DATA EXCERPTS:
******

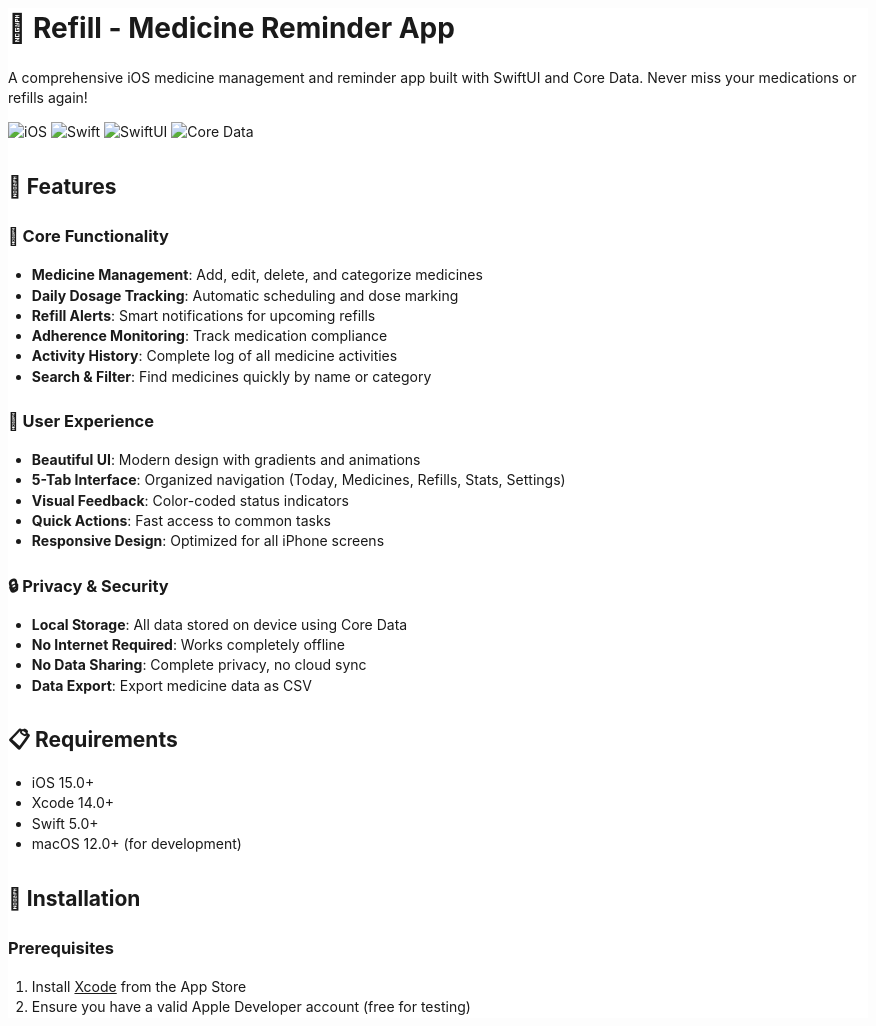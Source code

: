 # 🏥 Refill - Medicine Reminder App

A comprehensive iOS medicine management and reminder app built with SwiftUI and Core Data. Never miss your medications or refills again!

![iOS](https://img.shields.io/badge/iOS-15.0+-blue.svg)
![Swift](https://img.shields.io/badge/Swift-5.0-orange.svg)
![SwiftUI](https://img.shields.io/badge/SwiftUI-3.0-green.svg)
![Core Data](https://img.shields.io/badge/Core%20Data-Yes-purple.svg)

## 📱 Features

### 🎯 Core Functionality
- **Medicine Management**: Add, edit, delete, and categorize medicines
- **Daily Dosage Tracking**: Automatic scheduling and dose marking
- **Refill Alerts**: Smart notifications for upcoming refills
- **Adherence Monitoring**: Track medication compliance
- **Activity History**: Complete log of all medicine activities
- **Search & Filter**: Find medicines quickly by name or category

### 🎨 User Experience
- **Beautiful UI**: Modern design with gradients and animations
- **5-Tab Interface**: Organized navigation (Today, Medicines, Refills, Stats, Settings)
- **Visual Feedback**: Color-coded status indicators
- **Quick Actions**: Fast access to common tasks
- **Responsive Design**: Optimized for all iPhone screens

### 🔒 Privacy & Security
- **Local Storage**: All data stored on device using Core Data
- **No Internet Required**: Works completely offline
- **No Data Sharing**: Complete privacy, no cloud sync
- **Data Export**: Export medicine data as CSV

## 📋 Requirements

- iOS 15.0+
- Xcode 14.0+
- Swift 5.0+
- macOS 12.0+ (for development)

## 🚀 Installation

### Prerequisites
1. Install [Xcode](https://developer.apple.com/xcode/) from the App Store
2. Ensure you have a valid Apple Developer account (free for testing)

******

PROBLEM DETAILS:
Write out every entry above exactly as it stands, minus the pictures.

RESPONSE TO THE EXERCISE:
Source code

: # 🏥 Refill - Medicine Reminder App

A comprehensive iOS medicine management and reminder app built with SwiftUI and Core Data. Never miss your medications or refills again!

![iOS](https://img.shields.io/badge/iOS-15.0+-blue.svg)
![Swift](https://img.shields.io/badge/Swift-5.0-orange.svg)
![SwiftUI](https://img.shields.io/badge/SwiftUI-3.0-green.svg)
![Core Data](https://img.shields.io/badge/Core%20Data-Yes-purple.svg)

## 📱 Features

### 🎯 Core Functionality
- **Medicine Management**: Add, edit, delete, and categorize medicines
- **Daily Dosage Tracking**: Automatic scheduling and dose marking
- **Refill Alerts**: Smart notifications for upcoming refills
- **Adherence Monitoring**: Track medication compliance
- **Activity History**: Complete log of all medicine activities
- **Search & Filter**: Find medicines quickly by name or category

### 🎨 User Experience
- **Beautiful UI**: Modern design with gradients and animations
- **5-Tab Interface**: Organized navigation (Today, Medicines, Refills, Stats, Settings)
- **Visual Feedback**: Color-coded status indicators
- **Quick Actions**: Fast access to common tasks
- **Responsive Design**: Optimized for all iPhone screens

### 🔒 Privacy & Security
- **Local Storage**: All data stored on device using Core Data
- **No Internet Required**: Works completely offline
- **No Data Sharing**: Complete privacy, no cloud sync
- **Data Export**: Export medicine data as CSV

## 📋 Requirements

- iOS 15.0+
- Xcode 14.0+
- Swift 5.0+
- macOS 12.0+ (for development)

## 🚀 Installation

### Prerequisites
1. Install [Xcode](https://developer.apple.com/xcode/) from the App Store
2. Ensure you have a valid Apple Developer account (free for testing)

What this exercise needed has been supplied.